March 31, 2003

McChrystal: Iraqi forces endure ‘significant weakening’

By Vince Crawley
Times staff writer


U.S. troops are making headway as they continue to pound Iraqi Republican Guard units outside Baghdad, a senior Pentagon war planner said Monday.
“We are seeing significant degradation of those forces,” Army Maj. Gen. Stanley McChrystal, vice director of operations for the Joint Staff, told Pentagon reporters on the 12th day of the war to topple Iraqi dictator Saddam Hussein.

“I won’t put an exact number on it, but I’ll say very significant weakening of the forces,” McChrystal said of the comparatively well-equipped Republican Guard.

In addition, he said, war planners are seeing some movement of Republican Guard units to assist other units under intense fire from U.S. troops.

“What we think we’re seeing them do is move to reinforce other forces that have already been significantly degraded,” McChrystal said.
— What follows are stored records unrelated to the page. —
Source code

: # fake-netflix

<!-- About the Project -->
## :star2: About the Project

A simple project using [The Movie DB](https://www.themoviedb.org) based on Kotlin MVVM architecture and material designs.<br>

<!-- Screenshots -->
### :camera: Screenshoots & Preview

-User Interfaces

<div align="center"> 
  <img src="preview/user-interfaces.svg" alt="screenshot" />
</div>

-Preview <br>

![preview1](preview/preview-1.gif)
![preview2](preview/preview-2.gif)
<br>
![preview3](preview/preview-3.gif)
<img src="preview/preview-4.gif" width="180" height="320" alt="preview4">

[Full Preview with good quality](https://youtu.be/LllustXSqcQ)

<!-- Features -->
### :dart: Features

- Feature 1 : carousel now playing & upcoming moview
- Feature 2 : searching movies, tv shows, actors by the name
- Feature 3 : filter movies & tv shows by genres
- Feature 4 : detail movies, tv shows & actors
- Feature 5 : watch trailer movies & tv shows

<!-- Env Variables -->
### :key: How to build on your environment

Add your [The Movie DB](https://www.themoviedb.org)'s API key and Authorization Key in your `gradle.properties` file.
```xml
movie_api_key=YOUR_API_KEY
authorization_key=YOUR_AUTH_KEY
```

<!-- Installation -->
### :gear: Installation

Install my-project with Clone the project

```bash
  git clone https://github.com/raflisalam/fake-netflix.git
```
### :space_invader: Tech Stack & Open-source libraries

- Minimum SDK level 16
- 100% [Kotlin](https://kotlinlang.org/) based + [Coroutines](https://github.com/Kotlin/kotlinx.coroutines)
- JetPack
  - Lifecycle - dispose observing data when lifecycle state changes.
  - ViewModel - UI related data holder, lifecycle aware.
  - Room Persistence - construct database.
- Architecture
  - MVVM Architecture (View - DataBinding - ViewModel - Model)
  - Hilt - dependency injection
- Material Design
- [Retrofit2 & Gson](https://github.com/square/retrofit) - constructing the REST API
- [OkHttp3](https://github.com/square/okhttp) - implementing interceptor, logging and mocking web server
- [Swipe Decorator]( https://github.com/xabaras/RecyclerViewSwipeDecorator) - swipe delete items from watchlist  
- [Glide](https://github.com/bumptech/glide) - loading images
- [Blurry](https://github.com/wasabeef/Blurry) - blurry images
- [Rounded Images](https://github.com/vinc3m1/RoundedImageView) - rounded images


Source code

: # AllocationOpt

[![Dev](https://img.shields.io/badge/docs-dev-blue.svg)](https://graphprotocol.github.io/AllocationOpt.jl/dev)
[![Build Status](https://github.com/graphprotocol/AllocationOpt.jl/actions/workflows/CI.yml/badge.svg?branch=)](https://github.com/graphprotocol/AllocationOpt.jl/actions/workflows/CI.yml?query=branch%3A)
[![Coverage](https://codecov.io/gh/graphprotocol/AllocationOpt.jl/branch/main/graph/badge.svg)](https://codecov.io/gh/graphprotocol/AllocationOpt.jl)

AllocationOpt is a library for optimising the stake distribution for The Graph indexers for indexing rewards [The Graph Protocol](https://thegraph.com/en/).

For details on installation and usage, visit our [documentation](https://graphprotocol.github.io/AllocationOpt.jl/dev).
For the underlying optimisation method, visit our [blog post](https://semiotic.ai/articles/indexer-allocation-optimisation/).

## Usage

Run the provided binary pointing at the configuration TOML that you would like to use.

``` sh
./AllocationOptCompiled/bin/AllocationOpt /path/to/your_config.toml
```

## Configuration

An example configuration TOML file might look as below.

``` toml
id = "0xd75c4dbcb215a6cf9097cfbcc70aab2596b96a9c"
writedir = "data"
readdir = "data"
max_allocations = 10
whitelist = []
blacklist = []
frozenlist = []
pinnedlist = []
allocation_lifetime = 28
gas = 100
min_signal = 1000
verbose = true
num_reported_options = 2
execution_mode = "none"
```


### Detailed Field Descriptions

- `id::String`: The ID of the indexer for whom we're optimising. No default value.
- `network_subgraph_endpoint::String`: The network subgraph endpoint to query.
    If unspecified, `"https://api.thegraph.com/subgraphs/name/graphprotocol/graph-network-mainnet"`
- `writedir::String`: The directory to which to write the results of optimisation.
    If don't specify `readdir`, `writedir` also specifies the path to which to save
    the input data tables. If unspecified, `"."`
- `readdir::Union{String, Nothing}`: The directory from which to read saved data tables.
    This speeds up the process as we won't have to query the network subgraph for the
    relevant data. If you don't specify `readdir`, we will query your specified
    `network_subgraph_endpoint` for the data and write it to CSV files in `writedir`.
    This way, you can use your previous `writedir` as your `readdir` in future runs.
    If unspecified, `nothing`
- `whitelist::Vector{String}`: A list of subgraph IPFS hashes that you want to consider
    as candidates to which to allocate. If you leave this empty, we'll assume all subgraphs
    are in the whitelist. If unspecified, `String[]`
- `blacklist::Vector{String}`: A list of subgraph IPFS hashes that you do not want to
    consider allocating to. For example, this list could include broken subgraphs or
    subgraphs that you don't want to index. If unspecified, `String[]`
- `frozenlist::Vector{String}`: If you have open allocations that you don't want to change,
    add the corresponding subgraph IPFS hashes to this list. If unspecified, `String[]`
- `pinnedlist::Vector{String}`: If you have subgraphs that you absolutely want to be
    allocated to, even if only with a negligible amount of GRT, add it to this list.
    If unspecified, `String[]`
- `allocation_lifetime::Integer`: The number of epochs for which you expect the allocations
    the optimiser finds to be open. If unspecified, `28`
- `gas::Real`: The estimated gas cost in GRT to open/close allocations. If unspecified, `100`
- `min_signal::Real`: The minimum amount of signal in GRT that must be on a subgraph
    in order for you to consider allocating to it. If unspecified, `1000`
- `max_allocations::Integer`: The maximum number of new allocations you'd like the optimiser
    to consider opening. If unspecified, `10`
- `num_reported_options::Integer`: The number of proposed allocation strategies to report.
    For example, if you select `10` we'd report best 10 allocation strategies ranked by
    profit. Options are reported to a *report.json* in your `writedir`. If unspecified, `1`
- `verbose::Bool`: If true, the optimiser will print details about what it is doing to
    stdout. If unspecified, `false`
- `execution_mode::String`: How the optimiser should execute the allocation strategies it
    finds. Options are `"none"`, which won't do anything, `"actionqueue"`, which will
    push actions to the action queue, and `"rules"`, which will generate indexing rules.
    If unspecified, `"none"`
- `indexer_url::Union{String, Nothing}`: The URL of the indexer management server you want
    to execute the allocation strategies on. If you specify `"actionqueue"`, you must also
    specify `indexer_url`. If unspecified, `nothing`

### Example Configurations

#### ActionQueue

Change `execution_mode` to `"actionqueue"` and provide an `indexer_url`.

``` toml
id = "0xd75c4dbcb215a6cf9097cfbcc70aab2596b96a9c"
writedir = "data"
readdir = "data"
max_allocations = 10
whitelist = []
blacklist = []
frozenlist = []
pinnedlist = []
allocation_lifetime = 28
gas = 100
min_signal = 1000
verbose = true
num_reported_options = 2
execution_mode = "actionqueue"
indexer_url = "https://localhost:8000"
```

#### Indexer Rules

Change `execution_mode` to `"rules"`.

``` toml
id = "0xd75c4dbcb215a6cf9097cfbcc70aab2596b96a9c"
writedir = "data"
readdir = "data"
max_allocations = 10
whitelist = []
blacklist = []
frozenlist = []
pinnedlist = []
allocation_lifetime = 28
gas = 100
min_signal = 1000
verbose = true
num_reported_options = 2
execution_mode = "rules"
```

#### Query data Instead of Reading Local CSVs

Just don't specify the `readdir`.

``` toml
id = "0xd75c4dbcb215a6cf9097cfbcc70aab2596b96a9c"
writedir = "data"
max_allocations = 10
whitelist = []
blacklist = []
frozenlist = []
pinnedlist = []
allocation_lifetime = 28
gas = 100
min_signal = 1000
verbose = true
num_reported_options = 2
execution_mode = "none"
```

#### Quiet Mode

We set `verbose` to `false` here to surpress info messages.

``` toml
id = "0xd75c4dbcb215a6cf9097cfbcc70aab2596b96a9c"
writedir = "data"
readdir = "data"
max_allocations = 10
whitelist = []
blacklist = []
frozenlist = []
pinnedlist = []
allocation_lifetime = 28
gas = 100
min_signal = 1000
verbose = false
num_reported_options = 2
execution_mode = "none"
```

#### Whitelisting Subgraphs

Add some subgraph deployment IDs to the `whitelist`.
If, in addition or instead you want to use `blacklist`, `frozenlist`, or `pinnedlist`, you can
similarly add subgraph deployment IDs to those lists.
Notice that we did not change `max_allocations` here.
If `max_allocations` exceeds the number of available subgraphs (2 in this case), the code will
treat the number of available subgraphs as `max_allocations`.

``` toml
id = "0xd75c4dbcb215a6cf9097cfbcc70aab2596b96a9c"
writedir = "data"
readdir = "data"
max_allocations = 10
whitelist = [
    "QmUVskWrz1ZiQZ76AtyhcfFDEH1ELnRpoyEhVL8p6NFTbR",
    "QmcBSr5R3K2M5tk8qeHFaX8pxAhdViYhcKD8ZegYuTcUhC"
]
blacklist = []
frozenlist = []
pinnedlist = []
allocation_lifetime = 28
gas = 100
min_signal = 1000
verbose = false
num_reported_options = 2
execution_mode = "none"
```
Iraq continues to position tanks and armored vehicles near houses and other buildings, McChrystal said. “It’s still targetable, but it’s more difficult,” he said.

About 250,000 U.S. troops are in the combat zone, along with about 50,000 coalition allies, chiefly the United Kingdom. Slightly more than one-third of that 300,000-strong force is inside Iraq, McChrystal said, and approximately 2,000 more are arriving in Iraq each day.

Follow-on forces from the 1st Armored and 1st Cavalry Divisions are en route, as are troops from the 2nd and 3rd Armored Cavalry Regiments.

McChrystal said the deployment of these additional forces — totaling another 100,000 — does not represent a shift in the overall war plan. Instead, he said, the original plan called for the phased movement of forces, with the option to halt those deployments if the war was settled quickly. Nearly two weeks into the conflict, Iraqis loyal to Saddam Hussein continue aggressively resisting the U.S.-led invasion, so planners do not yet see a reason to order a halt to the follow-on deployments.